Plain-text document sources:
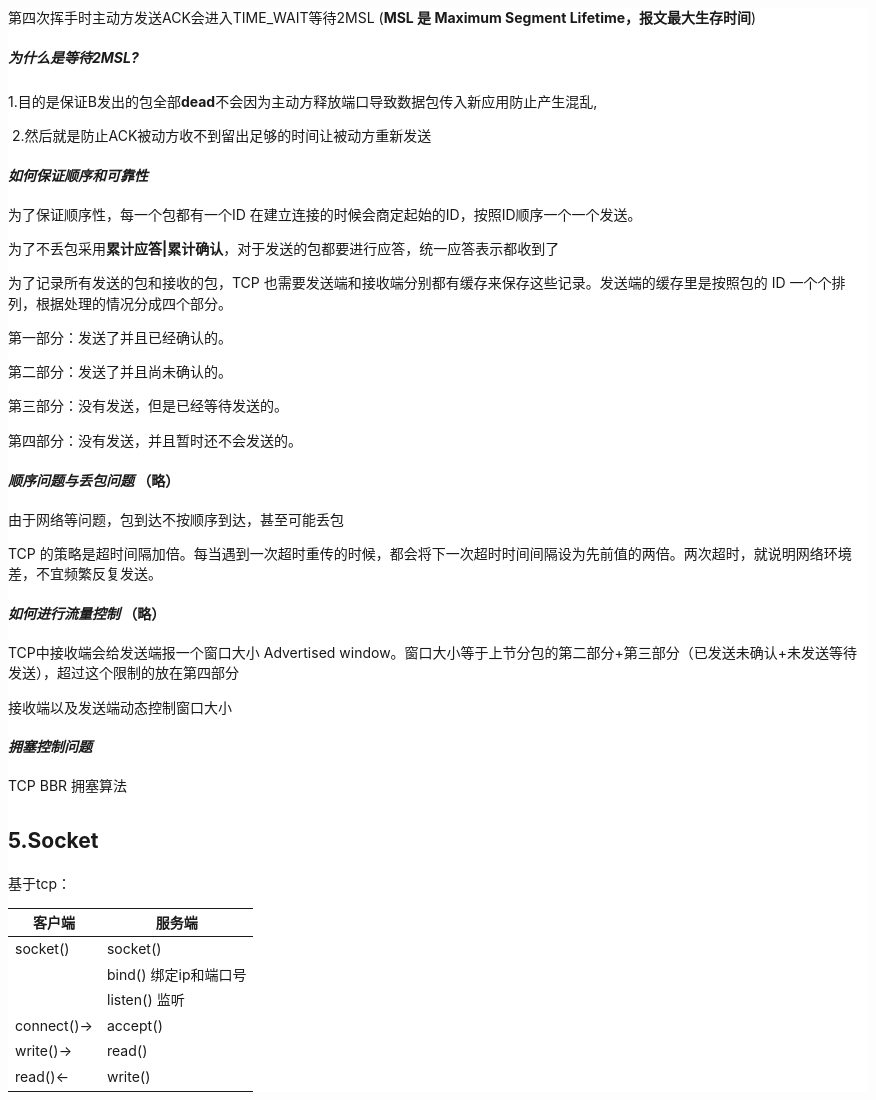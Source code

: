 第四次挥手时主动方发送ACK会进入TIME_WAIT等待2MSL  (**MSL 是 Maximum Segment Lifetime，报文最大生存时间**)

##### 为什么是等待2MSL?

​		1.目的是保证B发出的包全部**dead**不会因为主动方释放端口导致数据包传入新应用防止产生混乱, 	

​		2.然后就是防止ACK被动方收不到留出足够的时间让被动方重新发送

#### ***如何保证顺序和可靠性***

为了保证顺序性，每一个包都有一个ID 在建立连接的时候会商定起始的ID，按照ID顺序一个一个发送。

为了不丢包采用**累计应答|累计确认**，对于发送的包都要进行应答，统一应答表示都收到了



为了记录所有发送的包和接收的包，TCP 也需要发送端和接收端分别都有缓存来保存这些记录。发送端的缓存里是按照包的 ID 一个个排列，根据处理的情况分成四个部分。

第一部分：发送了并且已经确认的。

第二部分：发送了并且尚未确认的。

第三部分：没有发送，但是已经等待发送的。

第四部分：没有发送，并且暂时还不会发送的。



#### ***顺序问题与丢包问题*** （略）

由于网络等问题，包到达不按顺序到达，甚至可能丢包

TCP 的策略是超时间隔加倍。每当遇到一次超时重传的时候，都会将下一次超时时间间隔设为先前值的两倍。两次超时，就说明网络环境差，不宜频繁反复发送。



#### ***如何进行流量控制*** （略）

TCP中接收端会给发送端报一个窗口大小 Advertised window。窗口大小等于上节分包的第二部分+第三部分（已发送未确认+未发送等待发送），超过这个限制的放在第四部分

接收端以及发送端动态控制窗口大小



#### ***拥塞控制问题***

TCP BBR 拥塞算法



## 5.Socket

基于tcp：

| 客户端      | 服务端                |
| ----------- | --------------------- |
| socket()    | socket()              |
|             | bind() 绑定ip和端口号 |
|             | listen() 监听         |
| connect()-> | accept()              |
| write()->   | read()                |
| read()<-    | write()               |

:: Work required ::
Whichever lines of the data include the word "没有发送", pull them out.

:: Expected answer ::
第三部分：没有发送，但是已经等待发送的。
第四部分：没有发送，并且暂时还不会发送的。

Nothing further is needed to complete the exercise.